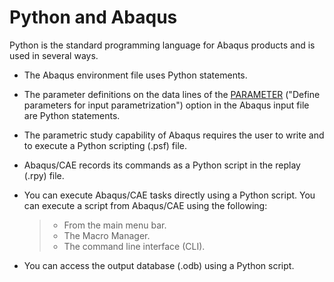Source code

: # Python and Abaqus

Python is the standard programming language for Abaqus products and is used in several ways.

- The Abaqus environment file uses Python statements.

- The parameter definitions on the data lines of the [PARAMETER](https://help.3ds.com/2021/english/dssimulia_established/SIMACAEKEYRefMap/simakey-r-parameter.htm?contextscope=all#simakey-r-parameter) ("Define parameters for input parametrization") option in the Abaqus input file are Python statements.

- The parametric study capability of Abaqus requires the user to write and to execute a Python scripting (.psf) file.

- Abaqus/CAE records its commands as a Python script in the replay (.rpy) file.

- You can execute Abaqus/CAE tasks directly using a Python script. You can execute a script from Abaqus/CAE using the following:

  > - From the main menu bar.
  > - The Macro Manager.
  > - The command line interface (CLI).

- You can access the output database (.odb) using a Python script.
========================================================================
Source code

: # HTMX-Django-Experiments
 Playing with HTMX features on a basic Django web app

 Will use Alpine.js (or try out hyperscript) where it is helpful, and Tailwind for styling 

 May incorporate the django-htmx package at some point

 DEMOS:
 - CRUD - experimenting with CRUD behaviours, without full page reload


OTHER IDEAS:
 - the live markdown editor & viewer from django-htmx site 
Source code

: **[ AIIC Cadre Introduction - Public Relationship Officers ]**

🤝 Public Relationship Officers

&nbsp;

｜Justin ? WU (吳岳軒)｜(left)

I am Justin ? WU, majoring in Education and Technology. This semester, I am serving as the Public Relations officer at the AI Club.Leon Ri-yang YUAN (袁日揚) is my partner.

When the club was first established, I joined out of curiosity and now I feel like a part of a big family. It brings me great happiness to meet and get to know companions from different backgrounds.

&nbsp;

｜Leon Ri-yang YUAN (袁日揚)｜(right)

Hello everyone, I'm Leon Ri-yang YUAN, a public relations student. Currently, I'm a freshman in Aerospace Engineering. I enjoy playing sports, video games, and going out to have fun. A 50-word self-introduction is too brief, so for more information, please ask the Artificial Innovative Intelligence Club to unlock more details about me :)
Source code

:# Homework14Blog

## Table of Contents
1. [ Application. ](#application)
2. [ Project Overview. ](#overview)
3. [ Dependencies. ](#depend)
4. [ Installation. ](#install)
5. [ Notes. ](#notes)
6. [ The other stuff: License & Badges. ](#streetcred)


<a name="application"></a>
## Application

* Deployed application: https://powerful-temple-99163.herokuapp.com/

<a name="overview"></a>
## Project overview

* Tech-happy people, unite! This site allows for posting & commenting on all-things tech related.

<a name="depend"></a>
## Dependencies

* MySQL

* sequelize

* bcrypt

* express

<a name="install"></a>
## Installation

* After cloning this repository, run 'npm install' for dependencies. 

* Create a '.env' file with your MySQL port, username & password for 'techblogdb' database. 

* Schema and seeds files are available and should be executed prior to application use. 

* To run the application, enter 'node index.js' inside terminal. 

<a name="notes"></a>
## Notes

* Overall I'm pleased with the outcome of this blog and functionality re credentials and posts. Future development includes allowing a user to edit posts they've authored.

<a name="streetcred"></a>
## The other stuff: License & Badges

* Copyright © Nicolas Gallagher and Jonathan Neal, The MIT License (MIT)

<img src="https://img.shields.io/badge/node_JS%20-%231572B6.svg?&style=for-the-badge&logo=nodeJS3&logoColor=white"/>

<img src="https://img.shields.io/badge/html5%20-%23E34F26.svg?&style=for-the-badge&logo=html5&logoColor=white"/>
========================================================================
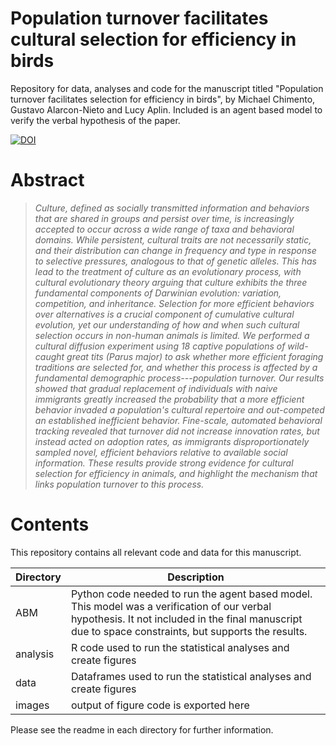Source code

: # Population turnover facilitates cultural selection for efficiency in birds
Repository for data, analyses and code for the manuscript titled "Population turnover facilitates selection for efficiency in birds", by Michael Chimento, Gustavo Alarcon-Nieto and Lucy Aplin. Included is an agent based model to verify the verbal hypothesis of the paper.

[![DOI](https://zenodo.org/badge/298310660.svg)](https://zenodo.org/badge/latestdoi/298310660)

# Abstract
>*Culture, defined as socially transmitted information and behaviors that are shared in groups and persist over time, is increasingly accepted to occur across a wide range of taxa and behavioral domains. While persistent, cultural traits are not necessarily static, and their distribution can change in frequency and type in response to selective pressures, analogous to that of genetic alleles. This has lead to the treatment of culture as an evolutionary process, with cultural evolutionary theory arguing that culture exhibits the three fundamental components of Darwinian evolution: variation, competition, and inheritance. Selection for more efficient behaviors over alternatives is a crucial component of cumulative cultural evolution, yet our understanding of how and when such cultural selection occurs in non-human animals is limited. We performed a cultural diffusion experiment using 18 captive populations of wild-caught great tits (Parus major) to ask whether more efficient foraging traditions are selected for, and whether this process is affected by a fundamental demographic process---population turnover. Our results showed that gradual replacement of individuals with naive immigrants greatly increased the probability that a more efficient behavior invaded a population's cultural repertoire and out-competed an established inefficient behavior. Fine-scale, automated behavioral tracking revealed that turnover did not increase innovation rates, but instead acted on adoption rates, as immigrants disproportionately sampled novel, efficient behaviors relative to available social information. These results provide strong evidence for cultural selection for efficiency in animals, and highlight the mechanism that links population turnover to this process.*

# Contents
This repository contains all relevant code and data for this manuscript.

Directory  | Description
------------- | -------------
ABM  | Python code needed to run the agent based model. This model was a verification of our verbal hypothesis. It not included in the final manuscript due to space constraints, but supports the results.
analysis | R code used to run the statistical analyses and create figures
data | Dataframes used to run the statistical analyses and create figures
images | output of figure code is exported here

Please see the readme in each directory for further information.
========================================================================
● ACTIVITY
Wherever the string "YUAN" is found in the listing above, copy the line that contains it.

● TASK RESPONSE
I am Justin ? WU, majoring in Education and Technology. This semester, I am serving as the Public Relations officer at the AI Club.Leon Ri-yang YUAN (袁日揚) is my partner.
｜Leon Ri-yang YUAN (袁日揚)｜(right)
Hello everyone, I'm Leon Ri-yang YUAN, a public relations student. Currently, I'm a freshman in Aerospace Engineering. I enjoy playing sports, video games, and going out to have fun. A 50-word self-introduction is too brief, so for more information, please ask the Artificial Innovative Intelligence Club to unlock more details about me :)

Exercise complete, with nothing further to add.